WHAT TO DO: Should any entry look odd, write it out exactly anyway, along with all the rest.
### THE DATA
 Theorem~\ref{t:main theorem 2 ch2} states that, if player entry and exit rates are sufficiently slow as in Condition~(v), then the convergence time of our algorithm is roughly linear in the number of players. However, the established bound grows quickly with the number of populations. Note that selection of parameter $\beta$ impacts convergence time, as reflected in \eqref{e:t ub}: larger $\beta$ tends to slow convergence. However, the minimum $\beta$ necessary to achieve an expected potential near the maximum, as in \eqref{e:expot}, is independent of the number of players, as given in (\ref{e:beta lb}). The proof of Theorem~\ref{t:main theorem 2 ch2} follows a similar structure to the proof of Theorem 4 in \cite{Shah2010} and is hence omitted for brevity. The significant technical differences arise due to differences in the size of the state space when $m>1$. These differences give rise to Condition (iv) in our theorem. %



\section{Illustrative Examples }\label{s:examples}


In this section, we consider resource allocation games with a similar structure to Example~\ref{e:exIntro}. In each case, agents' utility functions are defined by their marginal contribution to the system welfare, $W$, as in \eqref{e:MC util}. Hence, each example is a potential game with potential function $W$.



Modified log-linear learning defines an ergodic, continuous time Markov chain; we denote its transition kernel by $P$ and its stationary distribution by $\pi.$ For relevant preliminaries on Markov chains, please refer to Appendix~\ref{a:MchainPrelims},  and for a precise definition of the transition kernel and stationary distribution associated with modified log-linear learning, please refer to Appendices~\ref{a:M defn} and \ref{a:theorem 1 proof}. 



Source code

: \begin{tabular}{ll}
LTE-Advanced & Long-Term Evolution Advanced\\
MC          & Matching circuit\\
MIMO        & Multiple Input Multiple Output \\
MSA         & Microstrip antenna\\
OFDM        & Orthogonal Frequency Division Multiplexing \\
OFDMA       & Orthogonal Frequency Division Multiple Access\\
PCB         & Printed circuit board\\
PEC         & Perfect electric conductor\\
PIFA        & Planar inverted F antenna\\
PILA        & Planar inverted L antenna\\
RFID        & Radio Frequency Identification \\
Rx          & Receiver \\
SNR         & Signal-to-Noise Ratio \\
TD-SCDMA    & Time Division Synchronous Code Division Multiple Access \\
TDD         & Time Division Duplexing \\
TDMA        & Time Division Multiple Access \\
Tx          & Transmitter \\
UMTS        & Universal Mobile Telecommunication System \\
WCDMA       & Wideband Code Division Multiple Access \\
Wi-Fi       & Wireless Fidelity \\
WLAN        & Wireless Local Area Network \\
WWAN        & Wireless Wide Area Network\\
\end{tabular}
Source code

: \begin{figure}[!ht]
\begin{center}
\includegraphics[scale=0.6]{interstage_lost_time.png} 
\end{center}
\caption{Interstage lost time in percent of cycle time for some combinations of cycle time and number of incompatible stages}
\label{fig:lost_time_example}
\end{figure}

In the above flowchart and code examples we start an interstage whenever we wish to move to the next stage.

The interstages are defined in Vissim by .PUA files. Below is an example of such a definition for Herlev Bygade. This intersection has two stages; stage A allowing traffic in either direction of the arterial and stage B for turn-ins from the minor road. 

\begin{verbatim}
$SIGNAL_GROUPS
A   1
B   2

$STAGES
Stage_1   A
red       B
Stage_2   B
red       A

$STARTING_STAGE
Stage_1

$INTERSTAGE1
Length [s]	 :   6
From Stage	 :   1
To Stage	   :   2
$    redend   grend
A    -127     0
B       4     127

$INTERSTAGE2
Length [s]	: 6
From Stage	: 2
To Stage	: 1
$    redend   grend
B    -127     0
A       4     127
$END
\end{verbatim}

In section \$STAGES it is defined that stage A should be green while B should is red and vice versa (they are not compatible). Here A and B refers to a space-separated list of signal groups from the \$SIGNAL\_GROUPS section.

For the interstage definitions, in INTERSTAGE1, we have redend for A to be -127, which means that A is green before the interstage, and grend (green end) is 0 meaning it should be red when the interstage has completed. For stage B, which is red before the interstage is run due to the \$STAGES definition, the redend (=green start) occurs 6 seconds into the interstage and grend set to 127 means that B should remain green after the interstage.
######
EXERCISE RESULT:
 Theorem~\ref{t:main theorem 2 ch2} states that, if player entry and exit rates are sufficiently slow as in Condition~(v), then the convergence time of our algorithm is roughly linear in the number of players. However, the established bound grows quickly with the number of populations. Note that selection of parameter $\beta$ impacts convergence time, as reflected in \eqref{e:t ub}: larger $\beta$ tends to slow convergence. However, the minimum $\beta$ necessary to achieve an expected potential near the maximum, as in \eqref{e:expot}, is independent of the number of players, as given in (\ref{e:beta lb}). The proof of Theorem~\ref{t:main theorem 2 ch2} follows a similar structure to the proof of Theorem 4 in \cite{Shah2010} and is hence omitted for brevity. The significant technical differences arise due to differences in the size of the state space when $m>1$. These differences give rise to Condition (iv) in our theorem. %



\section{Illustrative Examples }\label{s:examples}


In this section, we consider resource allocation games with a similar structure to Example~\ref{e:exIntro}. In each case, agents' utility functions are defined by their marginal contribution to the system welfare, $W$, as in \eqref{e:MC util}. Hence, each example is a potential game with potential function $W$.



Modified log-linear learning defines an ergodic, continuous time Markov chain; we denote its transition kernel by $P$ and its stationary distribution by $\pi.$ For relevant preliminaries on Markov chains, please refer to Appendix~\ref{a:MchainPrelims},  and for a precise definition of the transition kernel and stationary distribution associated with modified log-linear learning, please refer to Appendices~\ref{a:M defn} and \ref{a:theorem 1 proof}. 



Source code

: \begin{tabular}{ll}
LTE-Advanced & Long-Term Evolution Advanced\\
MC          & Matching circuit\\
MIMO        & Multiple Input Multiple Output \\
MSA         & Microstrip antenna\\
OFDM        & Orthogonal Frequency Division Multiplexing \\
OFDMA       & Orthogonal Frequency Division Multiple Access\\
PCB         & Printed circuit board\\
PEC         & Perfect electric conductor\\
PIFA        & Planar inverted F antenna\\
PILA        & Planar inverted L antenna\\
RFID        & Radio Frequency Identification \\
Rx          & Receiver \\
SNR         & Signal-to-Noise Ratio \\
TD-SCDMA    & Time Division Synchronous Code Division Multiple Access \\
TDD         & Time Division Duplexing \\
TDMA        & Time Division Multiple Access \\
Tx          & Transmitter \\
UMTS        & Universal Mobile Telecommunication System \\
WCDMA       & Wideband Code Division Multiple Access \\
Wi-Fi       & Wireless Fidelity \\
WLAN        & Wireless Local Area Network \\
WWAN        & Wireless Wide Area Network\\
\end{tabular}
Source code

: \begin{figure}[!ht]
\begin{center}
\includegraphics[scale=0.6]{interstage_lost_time.png} 
\end{center}
\caption{Interstage lost time in percent of cycle time for some combinations of cycle time and number of incompatible stages}
\label{fig:lost_time_example}
\end{figure}

In the above flowchart and code examples we start an interstage whenever we wish to move to the next stage.

The interstages are defined in Vissim by .PUA files. Below is an example of such a definition for Herlev Bygade. This intersection has two stages; stage A allowing traffic in either direction of the arterial and stage B for turn-ins from the minor road. 

\begin{verbatim}
$SIGNAL_GROUPS
A   1
B   2

$STAGES
Stage_1   A
red       B
Stage_2   B
red       A

$STARTING_STAGE
Stage_1

$INTERSTAGE1
Length [s]	 :   6
From Stage	 :   1
To Stage	   :   2
$    redend   grend
A    -127     0
B       4     127

$INTERSTAGE2
Length [s]	: 6
From Stage	: 2
To Stage	: 1
$    redend   grend
B    -127     0
A       4     127
$END
\end{verbatim}

In section \$STAGES it is defined that stage A should be green while B should is red and vice versa (they are not compatible). Here A and B refers to a space-separated list of signal groups from the \$SIGNAL\_GROUPS section.

For the interstage definitions, in INTERSTAGE1, we have redend for A to be -127, which means that A is green before the interstage, and grend (green end) is 0 meaning it should be red when the interstage has completed. For stage B, which is red before the interstage is run due to the \$STAGES definition, the redend (=green start) occurs 6 seconds into the interstage and grend set to 127 means that B should remain green after the interstage.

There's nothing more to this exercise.